Report the lines of the data below that contain the string "Architect".

□ □ □ □ □

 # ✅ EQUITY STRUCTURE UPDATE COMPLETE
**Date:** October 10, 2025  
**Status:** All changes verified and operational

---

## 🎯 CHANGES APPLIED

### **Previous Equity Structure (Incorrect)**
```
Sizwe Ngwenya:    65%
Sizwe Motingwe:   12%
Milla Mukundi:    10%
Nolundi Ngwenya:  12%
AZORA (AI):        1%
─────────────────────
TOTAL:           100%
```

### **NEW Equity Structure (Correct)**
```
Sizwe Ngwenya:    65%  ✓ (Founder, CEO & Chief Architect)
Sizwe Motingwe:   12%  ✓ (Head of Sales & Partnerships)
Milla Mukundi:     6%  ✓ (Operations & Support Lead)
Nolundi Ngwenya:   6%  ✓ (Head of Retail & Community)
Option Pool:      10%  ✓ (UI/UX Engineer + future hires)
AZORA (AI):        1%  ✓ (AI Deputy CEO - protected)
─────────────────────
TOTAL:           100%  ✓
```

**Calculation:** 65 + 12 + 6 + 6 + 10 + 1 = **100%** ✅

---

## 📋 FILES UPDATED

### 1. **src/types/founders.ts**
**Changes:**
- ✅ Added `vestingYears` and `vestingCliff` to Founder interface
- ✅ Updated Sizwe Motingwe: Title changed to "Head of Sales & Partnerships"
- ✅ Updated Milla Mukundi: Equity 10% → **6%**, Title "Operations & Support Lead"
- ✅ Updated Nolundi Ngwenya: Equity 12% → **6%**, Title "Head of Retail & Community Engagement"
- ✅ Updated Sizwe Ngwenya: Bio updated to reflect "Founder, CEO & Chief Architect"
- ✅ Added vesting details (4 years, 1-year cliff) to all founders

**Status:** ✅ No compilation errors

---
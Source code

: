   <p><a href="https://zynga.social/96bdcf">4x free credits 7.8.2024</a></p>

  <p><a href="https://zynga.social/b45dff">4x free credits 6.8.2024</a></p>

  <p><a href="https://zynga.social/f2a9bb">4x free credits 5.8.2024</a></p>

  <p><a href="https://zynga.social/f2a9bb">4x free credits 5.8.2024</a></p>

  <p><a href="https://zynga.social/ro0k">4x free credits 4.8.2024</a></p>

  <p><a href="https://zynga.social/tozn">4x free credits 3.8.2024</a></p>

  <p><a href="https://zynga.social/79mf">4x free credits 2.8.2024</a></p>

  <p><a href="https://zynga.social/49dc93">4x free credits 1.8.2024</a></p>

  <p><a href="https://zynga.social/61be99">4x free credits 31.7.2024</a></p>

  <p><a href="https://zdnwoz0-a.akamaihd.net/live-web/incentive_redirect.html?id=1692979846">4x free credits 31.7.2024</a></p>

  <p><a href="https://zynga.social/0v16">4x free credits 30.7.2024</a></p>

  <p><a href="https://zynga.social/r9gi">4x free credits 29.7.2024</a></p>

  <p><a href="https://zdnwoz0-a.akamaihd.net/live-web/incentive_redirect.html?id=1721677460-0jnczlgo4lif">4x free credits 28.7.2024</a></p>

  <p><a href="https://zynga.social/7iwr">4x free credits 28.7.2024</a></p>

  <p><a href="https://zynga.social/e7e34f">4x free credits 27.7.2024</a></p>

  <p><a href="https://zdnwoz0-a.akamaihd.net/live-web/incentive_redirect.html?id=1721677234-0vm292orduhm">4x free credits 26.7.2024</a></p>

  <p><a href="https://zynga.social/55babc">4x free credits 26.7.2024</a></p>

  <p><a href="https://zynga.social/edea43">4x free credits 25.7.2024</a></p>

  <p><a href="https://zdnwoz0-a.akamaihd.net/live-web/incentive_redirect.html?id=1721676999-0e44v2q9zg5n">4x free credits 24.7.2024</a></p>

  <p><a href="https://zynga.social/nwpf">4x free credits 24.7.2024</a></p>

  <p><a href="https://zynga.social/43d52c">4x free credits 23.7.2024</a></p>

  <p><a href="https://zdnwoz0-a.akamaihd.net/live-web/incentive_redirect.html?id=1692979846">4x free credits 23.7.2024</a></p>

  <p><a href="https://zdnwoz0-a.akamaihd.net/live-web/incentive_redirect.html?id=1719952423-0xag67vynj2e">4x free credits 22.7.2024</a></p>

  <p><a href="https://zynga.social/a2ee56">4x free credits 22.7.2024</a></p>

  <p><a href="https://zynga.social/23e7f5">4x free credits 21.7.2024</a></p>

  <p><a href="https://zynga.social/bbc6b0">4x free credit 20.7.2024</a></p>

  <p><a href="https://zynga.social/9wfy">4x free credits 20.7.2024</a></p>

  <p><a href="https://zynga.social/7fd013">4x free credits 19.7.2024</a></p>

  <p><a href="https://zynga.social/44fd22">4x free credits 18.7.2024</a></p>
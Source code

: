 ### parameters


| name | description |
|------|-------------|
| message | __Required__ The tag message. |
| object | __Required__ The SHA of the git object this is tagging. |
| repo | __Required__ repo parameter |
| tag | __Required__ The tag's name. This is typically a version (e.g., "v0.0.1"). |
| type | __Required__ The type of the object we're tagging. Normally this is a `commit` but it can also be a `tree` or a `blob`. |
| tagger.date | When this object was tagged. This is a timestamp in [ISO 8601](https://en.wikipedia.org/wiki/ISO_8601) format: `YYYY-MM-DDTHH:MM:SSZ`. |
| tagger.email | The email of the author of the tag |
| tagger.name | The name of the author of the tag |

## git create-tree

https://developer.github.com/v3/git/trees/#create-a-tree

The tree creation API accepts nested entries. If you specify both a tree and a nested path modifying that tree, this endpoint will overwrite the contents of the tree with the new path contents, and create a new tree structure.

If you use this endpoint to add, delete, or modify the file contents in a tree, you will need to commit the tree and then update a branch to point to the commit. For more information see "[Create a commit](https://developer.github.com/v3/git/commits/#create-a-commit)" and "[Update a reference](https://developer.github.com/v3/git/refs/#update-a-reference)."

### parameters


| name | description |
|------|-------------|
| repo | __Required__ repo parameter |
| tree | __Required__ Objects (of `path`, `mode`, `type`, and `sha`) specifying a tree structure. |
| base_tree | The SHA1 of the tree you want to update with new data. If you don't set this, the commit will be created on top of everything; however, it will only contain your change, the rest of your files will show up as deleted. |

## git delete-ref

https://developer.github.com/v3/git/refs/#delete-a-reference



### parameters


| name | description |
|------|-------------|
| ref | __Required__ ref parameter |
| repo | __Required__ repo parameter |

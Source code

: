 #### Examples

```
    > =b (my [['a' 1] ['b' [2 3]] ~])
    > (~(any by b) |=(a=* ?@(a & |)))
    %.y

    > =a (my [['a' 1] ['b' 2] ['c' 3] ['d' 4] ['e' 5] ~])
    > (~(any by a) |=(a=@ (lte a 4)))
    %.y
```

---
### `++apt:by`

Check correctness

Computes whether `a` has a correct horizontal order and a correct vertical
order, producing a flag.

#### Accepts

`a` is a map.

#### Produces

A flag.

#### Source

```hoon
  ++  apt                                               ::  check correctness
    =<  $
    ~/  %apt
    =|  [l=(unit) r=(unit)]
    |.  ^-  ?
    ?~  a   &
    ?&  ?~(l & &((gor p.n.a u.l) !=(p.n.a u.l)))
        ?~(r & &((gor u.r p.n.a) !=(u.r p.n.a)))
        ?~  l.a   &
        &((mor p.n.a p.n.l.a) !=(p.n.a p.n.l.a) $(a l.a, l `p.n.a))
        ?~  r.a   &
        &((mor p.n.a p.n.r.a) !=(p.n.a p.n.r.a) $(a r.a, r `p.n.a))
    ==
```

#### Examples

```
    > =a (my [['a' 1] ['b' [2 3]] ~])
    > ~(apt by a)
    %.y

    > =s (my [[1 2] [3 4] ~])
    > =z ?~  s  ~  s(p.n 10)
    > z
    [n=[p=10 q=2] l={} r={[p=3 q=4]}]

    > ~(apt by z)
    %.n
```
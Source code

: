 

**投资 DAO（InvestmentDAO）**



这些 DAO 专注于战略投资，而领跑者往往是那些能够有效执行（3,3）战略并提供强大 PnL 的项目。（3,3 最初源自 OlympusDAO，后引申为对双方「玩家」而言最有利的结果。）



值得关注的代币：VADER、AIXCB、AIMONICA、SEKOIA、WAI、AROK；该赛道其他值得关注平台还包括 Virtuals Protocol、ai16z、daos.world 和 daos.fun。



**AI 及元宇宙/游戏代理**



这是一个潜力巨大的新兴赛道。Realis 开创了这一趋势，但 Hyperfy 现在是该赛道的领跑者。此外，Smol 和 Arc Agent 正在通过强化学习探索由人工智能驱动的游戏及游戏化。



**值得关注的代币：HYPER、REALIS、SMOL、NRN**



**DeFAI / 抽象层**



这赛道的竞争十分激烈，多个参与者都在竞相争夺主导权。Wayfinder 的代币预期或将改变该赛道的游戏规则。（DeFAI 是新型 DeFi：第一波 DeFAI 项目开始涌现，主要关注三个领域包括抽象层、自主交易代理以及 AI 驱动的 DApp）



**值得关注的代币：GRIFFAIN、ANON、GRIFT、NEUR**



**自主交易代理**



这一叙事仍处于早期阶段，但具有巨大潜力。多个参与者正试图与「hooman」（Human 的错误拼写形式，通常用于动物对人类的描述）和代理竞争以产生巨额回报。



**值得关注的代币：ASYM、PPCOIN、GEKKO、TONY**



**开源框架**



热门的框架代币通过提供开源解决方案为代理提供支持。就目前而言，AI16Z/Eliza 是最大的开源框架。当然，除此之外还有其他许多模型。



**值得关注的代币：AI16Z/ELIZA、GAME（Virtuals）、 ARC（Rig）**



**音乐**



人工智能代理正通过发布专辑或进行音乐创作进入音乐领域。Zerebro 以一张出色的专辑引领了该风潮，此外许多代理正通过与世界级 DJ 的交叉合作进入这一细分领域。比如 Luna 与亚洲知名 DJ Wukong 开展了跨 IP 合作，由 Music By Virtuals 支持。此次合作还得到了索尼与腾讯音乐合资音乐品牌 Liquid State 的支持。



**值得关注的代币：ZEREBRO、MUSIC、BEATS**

□ □ □ □ □

- _Written solution_:
Sizwe Ngwenya:    65%  ✓ (Founder, CEO & Chief Architect)
- ✅ Updated Sizwe Ngwenya: Bio updated to reflect "Founder, CEO & Chief Architect"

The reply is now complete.